Job scheduling on cluster is managed by PBS (Portable Batch System) or SLURM.

Requires:

for use on a cluster:

Information about the cluster has to be added in ‘mojo.jobManagement.management.clusterInfo._supportedClusters’

class Job(executable, nProcs=1, args=None, kwargs=None, nTecplotLicenses=0, queue=None, workingDirectory=None, outputFile=None, jobName=None, procsPerNode=None, threadsPerProc=None, envVars=None, runInBackground=False, nodeType='ib', executeOnMaster=False, jobType=None, outputDir=None, successStatements=None, failStatements=None, ignoreExitCode=False, resourcesDict=None, useMpirun=True, wallTime=None, weight=0, dependJobID=None, account=None, retries=0, group=None, mailAddress=None, slurmSwitches=None)[source]

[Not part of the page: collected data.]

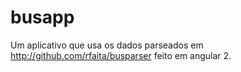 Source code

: # busapp
Um aplicativo que usa os dados parseados em http://github.com/rfaita/busparser feito em angular 2.
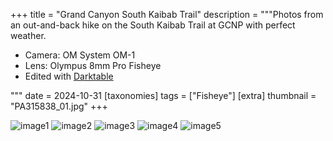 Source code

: +++
title = "Grand Canyon South Kaibab Trail"
description = """Photos from an out-and-back hike on the South Kaibab Trail at GCNP with perfect weather.

- Camera: OM System OM-1
- Lens: Olympus 8mm Pro Fisheye
- Edited with [Darktable](https://www.darktable.org/)

"""
date = 2024-10-31
[taxonomies]
tags = ["Fisheye"]
[extra]
thumbnail = "PA315838_01.jpg"
+++

![image1](PA315838_01.jpg)
![image2](PA315975.jpg)
![image3](PA315862.jpg)
![image4](PA315830.jpg)
![image5](PA316000.jpg)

A class to create the job you need by analyzing the given parameters

Parameters
  • executable (str or method) – path to the executable or a method

  • nProcs (int) – number of processors to use

  • args (list) – arguments which will be appended when executing

  • kwargs (dict) – a variable to pass keyword arguments to a methodJob

  • nTecplotLicenses (int) – number of tecplot licenses needed by the job

  • queue (str) – queue to put the job in

  • workingDirectory (str) – directory to change to before executing

  • outputFile (str) – path to a file for the output

  • jobName (str) – name for the job

  • procsPerNode (int) – process per node

  • threadsPerProc (int) – threads to start per processor

  • envVars (dict) – environment variables to set

  • lock (Lock instance) – DEPRECATED; exists for compatibility reasons

  • runInBackground (bool) – if False the job, when started as single job, will stay in the foreground

  • nodeType (str) – type of the node to calculate on

  • executeOnMaster (bool) – if True the job will be executed on the master if on a cluster

  • jobType (str) – possibility to declare the jobType to control the result; available: TRACE, PREP, POST, gmcPlay

  • outputDir (str) – directory the output file will be saved in

  • successStatements (list) – list of regular expressions the output file will be searched for (line by line) to check for success

  • failStatements (list) – list of regular expressions the output file will be searched for (line by line) to check for failure

  • ignoreExitCode (bool) – if True the job will ignore the exit code of the executable

  • resourcesDict (dict) – a dictionary containing resources needed by the job (key: resource, value: quantity of the resource)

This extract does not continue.